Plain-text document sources

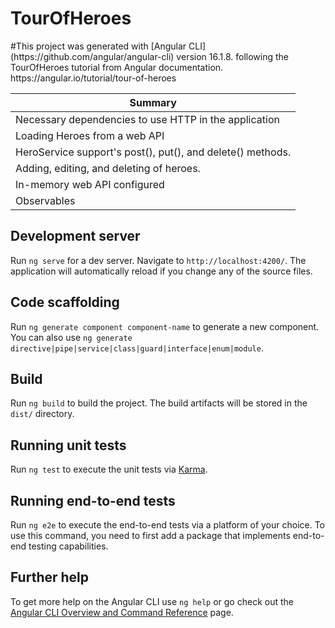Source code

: <h1>TourOfHeroes</h1>
#This project was generated with [Angular CLI](https://github.com/angular/angular-cli) version 16.1.8. following the TourOfHeroes tutorial from Angular documentation. https://angular.io/tutorial/tour-of-heroes


<table>
  <th>Summary</th>
  <tbody>
    <tr>
      <td>
        Necessary dependencies to use HTTP in the application
      </td>
    </tr>
<tr>
      <td>
        Loading Heroes from a web API
      </td>
    </tr>
    <tr>
      <td>
        HeroService support's post(), put(), and delete() methods.
      </td>
    </tr>
    <tr>
      <td>
        Adding, editing, and deleting of heroes.
      </td>
    </tr>
    <tr>
      <td>
        In-memory web API configured
      </td>
    </tr>
    <tr>
      <td>
        Observables
      </td>
    </tr>
  </tbody>
</table>




## Development server

Run `ng serve` for a dev server. Navigate to `http://localhost:4200/`. The application will automatically reload if you change any of the source files.

## Code scaffolding

Run `ng generate component component-name` to generate a new component. You can also use `ng generate directive|pipe|service|class|guard|interface|enum|module`.

## Build

Run `ng build` to build the project. The build artifacts will be stored in the `dist/` directory.

## Running unit tests

Run `ng test` to execute the unit tests via [Karma](https://karma-runner.github.io).

## Running end-to-end tests

Run `ng e2e` to execute the end-to-end tests via a platform of your choice. To use this command, you need to first add a package that implements end-to-end testing capabilities.

## Further help

To get more help on the Angular CLI use `ng help` or go check out the [Angular CLI Overview and Command Reference](https://angular.io/cli) page.
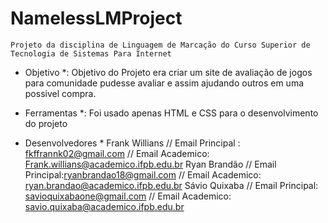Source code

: # NamelessLMProject


	Projeto da disciplina de Linguagem de Marcação do Curso Superior de Tecnologia de Sistemas Para Internet

* Objetivo *: 
	Objetivo do Projeto era criar um site de avaliação de jogos para comunidade pudesse avaliar e assim ajudando outros em uma possivel compra.

* Ferramentas *:
	Foi usado apenas HTML e CSS para o desenvolvimento do projeto


* Desenvolvedores *
Frank Willians // Email Principal : fkffrannk02@gmail.com // Email Academico: Frank.willians@academico.ifpb.edu.br
Ryan Brandão // Email Principal:ryanbrandao18@gmail.com // Email Academico: ryan.brandao@academico.ifpb.edu.br
Sávio Quixaba // Email Principal:  savioquixabaone@gmail.com // Email Academico: savio.quixaba@academico.ifpb.edu.br
		

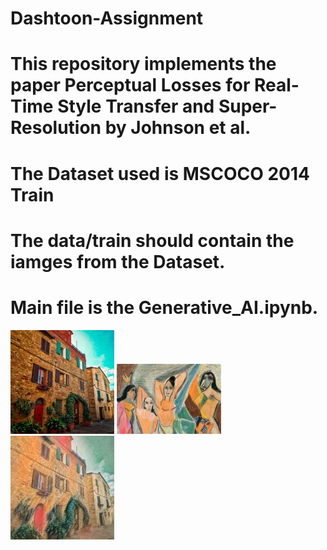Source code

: # Dashtoon-Assignment
# This repository implements the paper Perceptual Losses for Real-Time Style Transfer and Super-Resolution by Johnson et al.
# The Dataset used is MSCOCO 2014 Train
# The data/train should contain the iamges from the Dataset.
# Main file is the Generative_AI.ipynb.
<p float="left">
  <img src="https://github.com/AravindVepati/Dashtoon-Assignment/blob/main/Original_image.jpeg" width="33%" />
  <img src="https://github.com/AravindVepati/Dashtoon-Assignment/blob/main/Artistic_style.jpeg" width="33%" /> 
  <img src="https://github.com/AravindVepati/Dashtoon-Assignment/blob/main/Style_Adopted_image.jpeg" width="33%" />
</p>



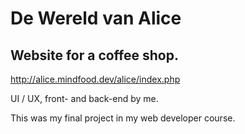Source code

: # De Wereld van Alice

## Website for a coffee shop.

http://alice.mindfood.dev/alice/index.php

UI / UX, front- and back-end by me.

This was my final project in my web developer course.

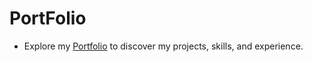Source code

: # PortFolio
- Explore my [Portfolio](https://your-portfolio-link.com) to discover my projects, skills, and experience.
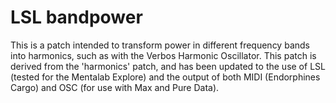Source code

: # LSL bandpower

This is a patch intended to transform power in different frequency bands into harmonics, such as with the Verbos Harmonic Oscillator. This patch is derived from the 'harmonics' patch, and has been updated to the use of LSL (tested for the Mentalab Explore) and the output of both MIDI (Endorphines Cargo) and OSC (for use with Max and Pure Data).
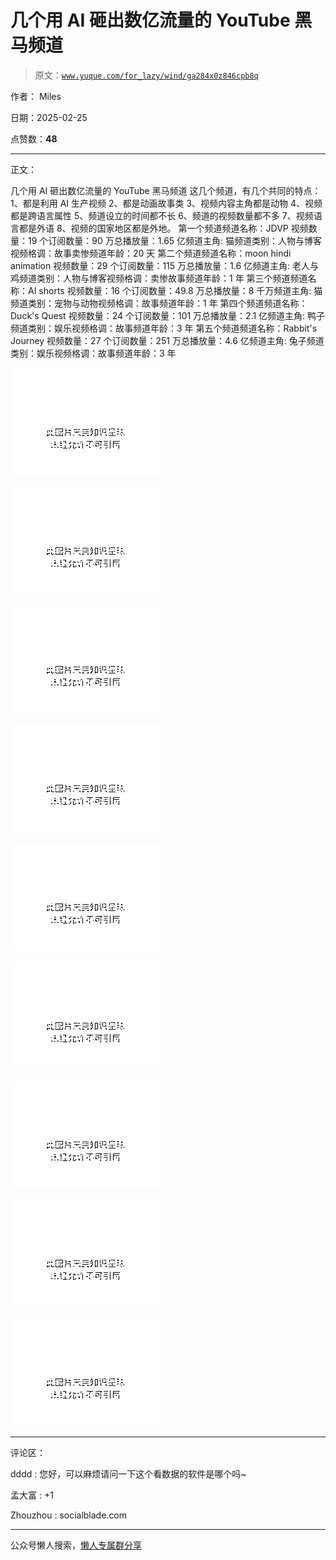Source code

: # 几个用 AI 砸出数亿流量的 YouTube 黑马频道

> 原文：[`www.yuque.com/for_lazy/wind/ga284x0z846cpb8q`](https://www.yuque.com/for_lazy/wind/ga284x0z846cpb8q)

作者： Miles

日期：2025-02-25

点赞数：**48**

* * *

正文：

几个用 AI 砸出数亿流量的 YouTube 黑马频道
这几个频道，有几个共同的特点：1、都是利用 AI 生产视频 2、都是动画故事类 3、视频内容主角都是动物 4、视频都是跨语言属性 5、频道设立的时间都不长 6、频道的视频数量都不多 7、视频语言都是外语 8、视频的国家地区都是外地。
第一个频道频道名称：JDVP 视频数量：19 个订阅数量：90 万总播放量：1.65 亿频道主角: 猫频道类别：人物与博客视频格调：故事卖惨频道年龄：20 天
第二个频道频道名称：moon hindi animation 视频数量：29 个订阅数量：115 万总播放量：1.6 亿频道主角:
老人与鸡频道类别：人物与博客视频格调：卖惨故事频道年龄：1 年 第三个频道频道名称：AI
shorts 视频数量：16 个订阅数量：49.8 万总播放量：8 千万频道主角: 猫频道类别：宠物与动物视频格调：故事频道年龄：1 年
第四个频道频道名称：Duck's Quest 视频数量：24 个订阅数量：101 万总播放量：2.1 亿频道主角: 鸭子频道类别：娱乐视频格调：故事频道年龄：3 年
第五个频道频道名称：Rabbit's Journey 视频数量：27 个订阅数量：251 万总播放量：4.6 亿频道主角:
兔子频道类别：娱乐视频格调：故事频道年龄：3 年

![](img/adfcf7567759f89ed1ac53fe59e92c50.png "None")

![](img/b44d170fef0f635d9c7919c6fa78ad98.png "None")

![](img/017f820640ca7e6941011f82b3122ed5.png "None")

![](img/ddf4011ec76a3cf36f8db6782a999daa.png "None")

![](img/09329c6a299ec2aece5ab1d9fa7fa75b.png "None")

![](img/2bdca2bd2fb85f7233e8235cbce34623.png "None")

![](img/97b58f7524911d655a9f5e2b1d4c45a2.png "None")

![](img/1d860a96aa2820261697d66f3ea57089.png "None")

![](img/8dbc5a526ea64ea180bd954c0d5a7e68.png "None")

* * *

评论区：

dddd : 您好，可以麻烦请问一下这个看数据的软件是哪个吗~

孟大富 : +1

Zhouzhou : socialblade.com

* * *

公众号懒人搜索，[懒人专属群分享](https://lazybook.fun/#/blog/group)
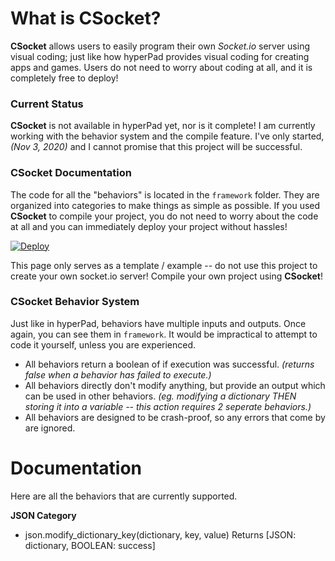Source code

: # What is CSocket?
**CSocket** allows users to easily program their own *Socket.io* server using visual coding; just like how hyperPad provides visual coding for creating apps and games. Users do not need to worry about coding at all, and it is completely free to deploy!

### Current Status
**CSocket** is not available in hyperPad yet, nor is it complete! I am currently working with the behavior system and the compile feature. I've only started, *(Nov 3, 2020)* and I cannot promise that this project will be successful.

### CSocket Documentation

The code for all the "behaviors" is located in the `framework` folder. They are organized into categories to make things as simple as possible. If you used **CSocket** to compile your project, you do not need to worry about the code at all and you can immediately deploy your project without hassles!

[![Deploy](https://www.herokucdn.com/deploy/button.png)](https://heroku.com/deploy?template=https://github.com/RXCodes/CSocket/)

This page only serves as a template / example -- do not use this project to create your own socket.io server! Compile your own project using **CSocket**!

### CSocket Behavior System
Just like in hyperPad, behaviors have multiple inputs and outputs. Once again, you can see them in `framework`. It would be impractical to attempt to code it yourself, unless you are experienced.

- All behaviors return a boolean of if execution was successful. *(returns false when a behavior has failed to execute.)*
- All behaviors directly don't modify anything, but provide an output which can be used in other behaviors. *(eg. modifying a dictionary THEN storing it into a variable -- this action requires 2 seperate behaviors.)*
- All behaviors are designed to be crash-proof, so any errors that come by are ignored.

# Documentation
Here are all the behaviors that are currently supported.

**JSON Category**
- json.modify_dictionary_key(dictionary, key, value)
Returns [JSON: dictionary, BOOLEAN: success]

*WORK TO COMPLETE*
Only lines with the word "Angular" count here; copy every one from the records.

*EXERCISE OUTPUT*
#This project was generated with [Angular CLI](https://github.com/angular/angular-cli) version 16.1.8. following the TourOfHeroes tutorial from Angular documentation. https://angular.io/tutorial/tour-of-heroes
To get more help on the Angular CLI use `ng help` or go check out the [Angular CLI Overview and Command Reference](https://angular.io/cli) page.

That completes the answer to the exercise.